Saira Carreto felt uneasy as she pondered which of her family members she’d be unable to invite when she graduated from Chelsea High School.
For years, Chelsea High struggled to accommodate the many relatives who wanted to witness their graduate’s special day. Because of space limitations in the gym where the ceremony was traditionally held, the school allocated only five tickets per graduate. Even then, seats weren’t guaranteed.
So last year, Carreto and other students launched the Chelsea High School Outside Graduation Movement, hoping to persuade city and school officials to find a way to hold the ceremony outdoors.
On June 9, they got their wish. Under sunny skies, members of the class of 2019 received their diplomas on the football field at Chelsea Memorial Stadium.

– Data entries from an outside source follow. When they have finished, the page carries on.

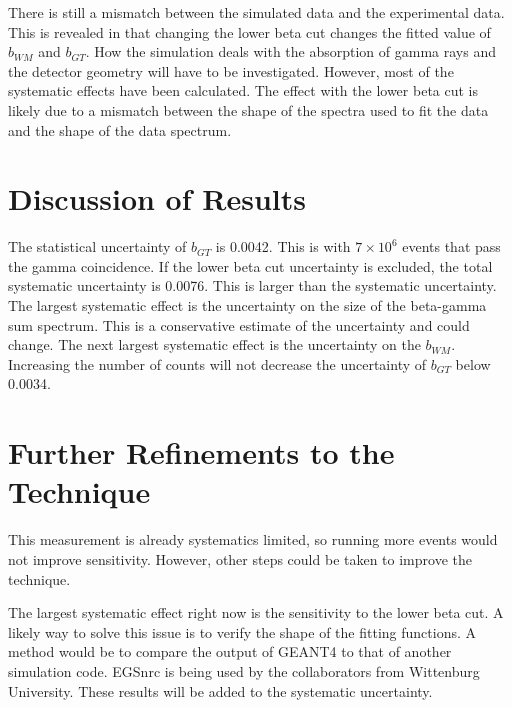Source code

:\documentclass[../MaxHughesThesis.tex]{subfiles}
\begin{document}
There is still a mismatch between the simulated data and the experimental data.
This is revealed in that changing the lower beta cut changes the fitted value of $b_{WM}$ and $b_{GT}$.
How the simulation deals with the absorption of gamma rays and the detector geometry will have to be investigated.
However, most of the systematic effects have been calculated.
The effect with the lower beta cut is likely due to a mismatch between the shape of the spectra used to fit the data and the shape of the data spectrum.

\section{Discussion of Results}

The statistical uncertainty of $b_{GT}$ is 0.0042.
This is with $7 \times 10^{6}$ events that pass the gamma coincidence.
If the lower beta cut uncertainty is excluded, the total systematic uncertainty is 0.0076.
This is larger than the systematic uncertainty.
The largest systematic effect is the uncertainty on the size of the beta-gamma sum spectrum.
This is a conservative estimate of the uncertainty and could change.
The next largest systematic effect is the uncertainty on the $b_{WM}$.
Increasing the number of counts will not decrease the uncertainty of $b_{GT}$ below 0.0034.


\section{Further Refinements to the Technique}
This measurement is already systematics limited, so running more events would not improve sensitivity.
However, other steps could be taken to improve the technique.

The largest systematic effect right now is the sensitivity to the lower beta cut. 
A likely way to solve this issue is to verify the shape of the fitting functions. 
A method would be to compare the output of GEANT4 to that of another simulation code.
EGSnrc is being used by the collaborators from Wittenburg University. 
These results will be added to the systematic uncertainty.
\end{document}
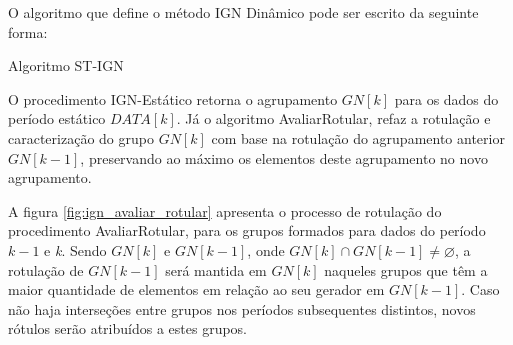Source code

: O algoritmo que define o método IGN Dinâmico pode ser escrito da seguinte forma:

\begin{algorithm}[!ht]
	\SetSpacedAlgorithm
	\caption{\label{alg:algoritmo_stign}Algoritmo ST-IGN}
	\Inicio{
	    i = TPE\;
	    k = 1\;
	    s = 0\;
	    \Enqto{${s \geqslant NE}$}{
    	    \Se {${s = 0}$} {
	            ${t_1 = 1}$\;
    	    }
    	    \Senao {
    	        ${t_1 = t_1 + TPD}$\;
    	    }
    	    ${t_2 = t_1 + TPE + GD - 1}$\;
    	    ${DATA[k] = \{ I_s, s = t_1, ..., t_2 \} }$\;
    	    IGN-Estatico(${DATA[k], GN[k]}$)\;
    	    AvaliarRotular(${GN[k]}$, ${GN[[k-1]}$)\;
    	    ${k = k + 1}$\;
	    }
	}
\end{algorithm}

O procedimento IGN-Estático retorna o agrupamento ${GN[k]}$ para os dados do período estático ${DATA[k]}$. Já o algoritmo AvaliarRotular, refaz a rotulação e caracterização do grupo ${GN[k]}$ com base na rotulação do agrupamento anterior ${GN[k - 1]}$, preservando ao máximo os elementos deste agrupamento no novo agrupamento.

A figura \ref{fig:ign_avaliar_rotular} apresenta o processo de rotulação do procedimento AvaliarRotular, para os grupos formados para dados do período ${k - 1}$ e \textit{k}. Sendo ${GN[k]}$ e ${GN[k - 1]}$, onde ${GN[k] \cap GN[k - 1] \neq \varnothing 
}$, a rotulação de ${GN[k - 1]}$ será mantida em ${GN[k]}$ naqueles grupos que têm a maior quantidade de elementos em relação ao seu gerador em ${GN[k - 1]}$. Caso não haja interseções entre grupos nos períodos subsequentes distintos, novos rótulos serão atribuídos a estes grupos.

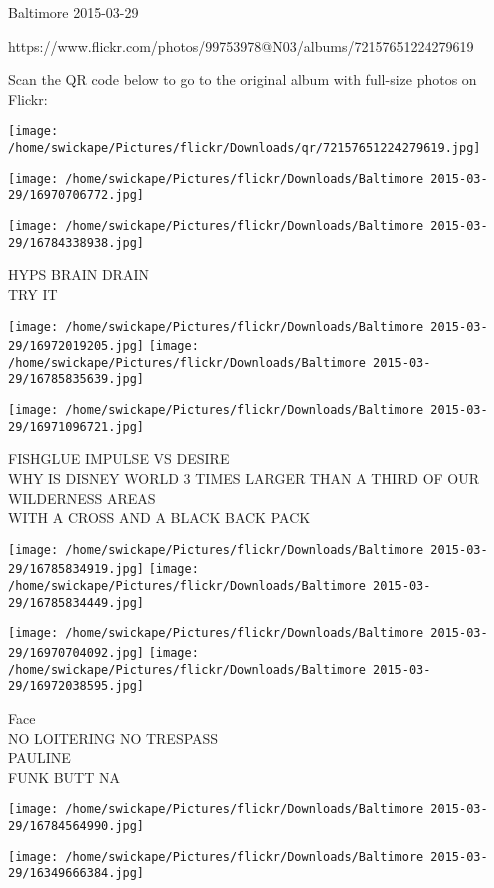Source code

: \documentclass[10pt,letterpaper]{article}
\begin{document}
Baltimore 2015-03-29

https://www.flickr.com/photos/99753978@N03/albums/72157651224279619

Scan the QR code below to go to the original album with full-size photos on Flickr:

\texttt{[image: /home/swickape/Pictures/flickr/Downloads/qr/72157651224279619.jpg]}
\pagebreak

\texttt{[image: /home/swickape/Pictures/flickr/Downloads/Baltimore 2015-03-29/16970706772.jpg]}

\vspace{0.25in}
\texttt{[image: /home/swickape/Pictures/flickr/Downloads/Baltimore 2015-03-29/16784338938.jpg]}

HYPS BRAIN DRAIN\\
TRY IT
\pagebreak

\texttt{[image: /home/swickape/Pictures/flickr/Downloads/Baltimore 2015-03-29/16972019205.jpg]}
\texttt{[image: /home/swickape/Pictures/flickr/Downloads/Baltimore 2015-03-29/16785835639.jpg]}

\vspace{0.25in}
\texttt{[image: /home/swickape/Pictures/flickr/Downloads/Baltimore 2015-03-29/16971096721.jpg]}

FISHGLUE IMPULSE VS DESIRE\\
WHY IS DISNEY WORLD 3 TIMES LARGER THAN A THIRD OF OUR WILDERNESS AREAS\\
WITH A CROSS AND A BLACK BACK PACK
\pagebreak

\texttt{[image: /home/swickape/Pictures/flickr/Downloads/Baltimore 2015-03-29/16785834919.jpg]}
\texttt{[image: /home/swickape/Pictures/flickr/Downloads/Baltimore 2015-03-29/16785834449.jpg]}

\texttt{[image: /home/swickape/Pictures/flickr/Downloads/Baltimore 2015-03-29/16970704092.jpg]}
\texttt{[image: /home/swickape/Pictures/flickr/Downloads/Baltimore 2015-03-29/16972038595.jpg]}

Face\\
NO LOITERING NO TRESPASS\\
PAULINE\\
FUNK BUTT NA
\pagebreak

\texttt{[image: /home/swickape/Pictures/flickr/Downloads/Baltimore 2015-03-29/16784564990.jpg]}

\vspace{0.25in}
\texttt{[image: /home/swickape/Pictures/flickr/Downloads/Baltimore 2015-03-29/16349666384.jpg]}
\end{document}
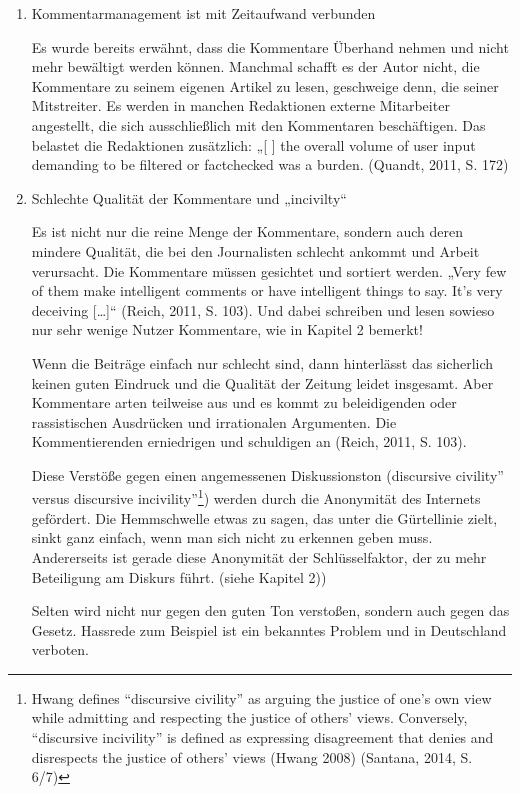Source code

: \begin{enumerate}
\item Kommentarmanagement ist mit Zeitaufwand verbunden

Es wurde bereits erwähnt, dass die Kommentare
Überhand nehmen und nicht mehr bewältigt werden können. Manchmal schafft es der
Autor nicht, die Kommentare zu seinem eigenen Artikel zu lesen, geschweige denn,
die seiner Mitstreiter. Es werden in manchen Redaktionen externe Mitarbeiter
angestellt, die sich ausschließlich mit den Kommentaren beschäftigen. Das
belastet die Redaktionen zusätzlich: „[ ] the overall volume of user input
demanding to be filtered or factchecked was a burden. (Quandt, 2011, S. 172)


\item Schlechte Qualität der Kommentare und „incivilty“

Es ist nicht nur die reine Menge der Kommentare, sondern auch deren mindere
Qualität, die bei den Journalisten schlecht ankommt und Arbeit verursacht. Die
Kommentare müssen gesichtet und sortiert werden. „Very few of them make
intelligent comments or have intelligent things to say. It's very deceiving
[\ldots]“ (Reich, 2011, S. 103).  Und dabei schreiben und lesen sowieso nur sehr
wenige Nutzer Kommentare, wie in Kapitel 2 bemerkt!




Wenn die Beiträge einfach nur schlecht sind, dann hinterlässt das sicherlich
keinen guten Eindruck und die Qualität der Zeitung leidet insgesamt. Aber
Kommentare arten teilweise aus und es kommt zu beleidigenden oder rassistischen
Ausdrücken und irrationalen Argumenten. Die Kommentierenden erniedrigen und
schuldigen an (Reich, 2011, S. 103).

Diese Verstöße gegen einen angemessenen Diskussionston
(\glqq discursive civility” versus \glqq discursive incivility”\footnote{Hwang defines
“discursive civility” as arguing the justice of one’s own view while admitting
and respecting the justice of others’ views. Conversely, “discursive incivility”
is defined as expressing disagreement that denies and disrespects the justice of
others’  views (Hwang 2008) (Santana, 2014, S. 6/7)})
werden durch die Anonymität des Internets gefördert. Die Hemmschwelle etwas zu
sagen, das unter die Gürtellinie zielt, sinkt ganz einfach, wenn man sich nicht
zu erkennen geben muss. Andererseits ist gerade diese Anonymität der
Schlüsselfaktor, der zu mehr Beteiligung am Diskurs führt. (siehe Kapitel 2))

Selten wird nicht nur gegen den guten Ton verstoßen, sondern auch gegen das
Gesetz. Hassrede zum Beispiel ist ein bekanntes Problem und in Deutschland
verboten.


\end{enumerate}
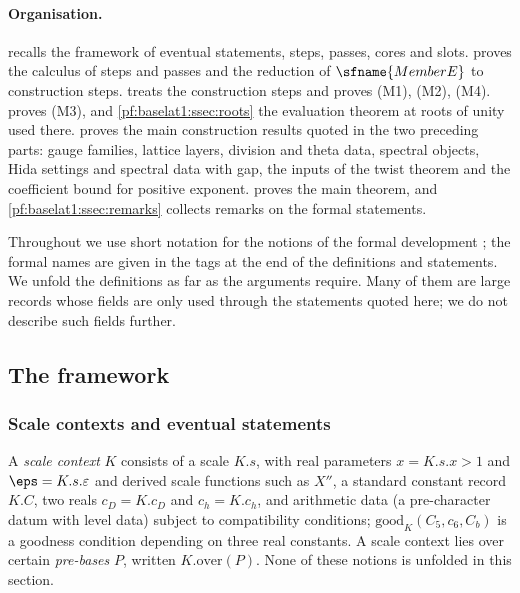 \paragraph{Organisation.}  recalls the framework of eventual statements,
steps, passes, cores and slots.  proves the calculus of steps and passes
and the reduction of $\sfname{MemberE}$ to construction steps.  treats the
construction steps and proves (M1), (M2), (M4).  proves (M3), and
\cref{pf:baselat1:ssec:roots} the evaluation theorem at roots of unity used there.
 proves the main construction results quoted in the two preceding parts: gauge
families, lattice layers, division and theta data, spectral objects, Hida settings and spectral data with gap, the
inputs of the twist theorem and the coefficient bound for positive exponent.  proves the
main theorem, and \cref{pf:baselat1:ssec:remarks} collects remarks
on the formal statements.

Throughout we use short notation for the notions of the formal development \cite{LeanSource2026}; the formal
names are given in the tags at the end of the definitions and statements. We unfold the definitions as far as
the arguments require. Many of them are large records whose fields are only used through the statements
quoted here; we do not describe such fields further.

\subsection{The framework}\label{pf:baselat1:ssec:framework}

\subsubsection{Scale contexts and eventual statements}

A \emph{scale context} $K$ consists of a scale $K.s$, with real parameters $x=K.s.x>1$
and $\eps=K.s.\varepsilon$ and derived scale functions such as $X''$, a standard constant record $K.C$, two
reals $c_D=K.c_D$ and $c_h=K.c_h$, and arithmetic data (a pre-character datum with level data) subject to
compatibility conditions; $\mathrm{good}_K(C_5,c_6,C_b)$ is a goodness condition depending on three real
constants. A scale context lies over certain \emph{pre-bases} $P$, written $K.\mathrm{over}(P)$. None of
these notions is unfolded in this section.


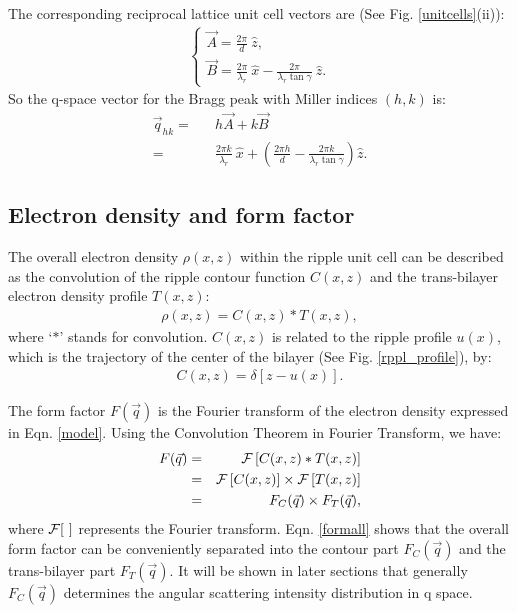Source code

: The corresponding reciprocal lattice unit cell vectors are 
(See Fig. \ref{unitcells}(ii)):
\begin{eqnarray}
\label{reciunit}
\left\{ \begin{array}{ll}
\vec{A} = \frac{2 \pi}{d}\ \hat{z},\\
\vec{B} = \frac{2 \pi}{\lambda_r}\ \hat{x} - \frac{2 \pi}{\lambda_r 
\tan \gamma}\ \hat{z}.
\end{array}
\right.
\end{eqnarray}
So the q-space vector for the Bragg peak with Miller indices $(h,k)$
is:
\begin{eqnarray}
\label{qvector}
\vec{q}_{hk} =&& h \vec{A} + k \vec{B} \nonumber\\
=&& \frac{2 \pi k}{\lambda_r}\ \hat{x} + \left( \frac{2 \pi h}{d} -
\frac{2 \pi k}{\lambda_r \tan \gamma} \right) \hat{z}.
\end{eqnarray}

\subsection{Electron density and form factor}
\label{rppl_theory_2}

The overall electron density $\rho (x,z)$ within the ripple unit cell 
can be described as the convolution of the ripple contour function $C(x,z)$ 
and the trans-bilayer electron density profile $T(x,z)$:
\begin{eqnarray}
\label{model}
\rho (x,z) = C(x,z) \ast T(x,z),
\end{eqnarray}
where `$\ast$' stands for convolution. $C(x,z)$ is related to the ripple 
profile $u(x)$, which is the trajectory of the center of the bilayer (See
Fig. \ref{rppl_profile}), by:
\begin{eqnarray}
\label{contour}
C(x,z) = \delta [z - u(x)].
\end{eqnarray}

The form factor $F(\vec{q})$ is the Fourier transform of the electron density
expressed in Eqn. \ref{model}. Using the Convolution Theorem in Fourier
Transform, we have:
\begin{eqnarray}
\label{formall}
F(\vec{q}) =&& {\cal F} \left[ C(x,z) * T(x,z) \right]\nonumber\\
=&& {\cal F} \left[ C(x,z) \right] \times {\cal F} \left[ T(x,z) \right]\nonumber\\
=&& F_C(\vec{q}) \times F_T(\vec{q}),
\end{eqnarray}
where ${\cal F} [\ ]$ represents the Fourier transform. Eqn. \ref{formall}
shows that the overall form factor can be conveniently separated into
the contour part $F_C(\vec{q})$ and the trans-bilayer part $F_T(\vec{q})$. 
It will be shown in later sections that generally $F_C(\vec{q})$ determines
the angular scattering intensity distribution in q space.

“It felt so fulfilling for me to see all the families,” said Manuel Teshe, another senior involved with the project. “It was such a special moment.”
Over the past year, the students worked tirelessly researching the costs and logistics of their project, drafting student petitions, and meeting with members of the School Committee and City Council. In December, the students were overjoyed when the City Council approved $170,000 for a protective mat so that graduation could be held on the field.
Carreto said she couldn’t imagine being the first to graduate from high school in her family without her whole support system there. That includes her parents, her siblings, her grandparents, and her aunts and uncles.
“It’s sort of a no-brainer they were all supposed to go,” said Carreto, who was born in Mexico. “I live with them and they see me throughout my entire school year.”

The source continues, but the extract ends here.